§ **TRY IT**: Wherever the word "await" appears in a line of the records, copy that line.

§ **GIVEN DATA**:
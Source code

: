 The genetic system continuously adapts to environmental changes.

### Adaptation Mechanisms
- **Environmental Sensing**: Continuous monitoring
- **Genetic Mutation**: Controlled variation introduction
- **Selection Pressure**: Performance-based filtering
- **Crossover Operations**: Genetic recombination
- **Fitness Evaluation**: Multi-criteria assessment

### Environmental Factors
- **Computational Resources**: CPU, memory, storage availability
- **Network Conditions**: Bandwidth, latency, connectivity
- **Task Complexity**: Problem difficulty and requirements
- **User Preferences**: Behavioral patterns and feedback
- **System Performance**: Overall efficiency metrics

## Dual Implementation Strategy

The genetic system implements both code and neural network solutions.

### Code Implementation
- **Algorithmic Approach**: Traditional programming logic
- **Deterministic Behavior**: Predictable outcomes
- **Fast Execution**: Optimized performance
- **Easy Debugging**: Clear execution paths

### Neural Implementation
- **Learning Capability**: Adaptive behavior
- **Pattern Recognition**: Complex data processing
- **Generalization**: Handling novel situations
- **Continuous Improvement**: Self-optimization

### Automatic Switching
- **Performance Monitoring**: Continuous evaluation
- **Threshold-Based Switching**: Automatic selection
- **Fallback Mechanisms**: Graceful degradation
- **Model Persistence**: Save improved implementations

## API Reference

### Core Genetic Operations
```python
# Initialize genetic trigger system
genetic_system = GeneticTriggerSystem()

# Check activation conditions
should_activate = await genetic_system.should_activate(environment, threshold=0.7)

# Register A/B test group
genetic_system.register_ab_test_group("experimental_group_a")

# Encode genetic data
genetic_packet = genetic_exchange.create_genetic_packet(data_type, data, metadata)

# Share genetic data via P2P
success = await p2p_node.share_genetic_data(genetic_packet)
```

§ **SOLUTION TO THE EXERCISE**:
should_activate = await genetic_system.should_activate(environment, threshold=0.7)
success = await p2p_node.share_genetic_data(genetic_packet)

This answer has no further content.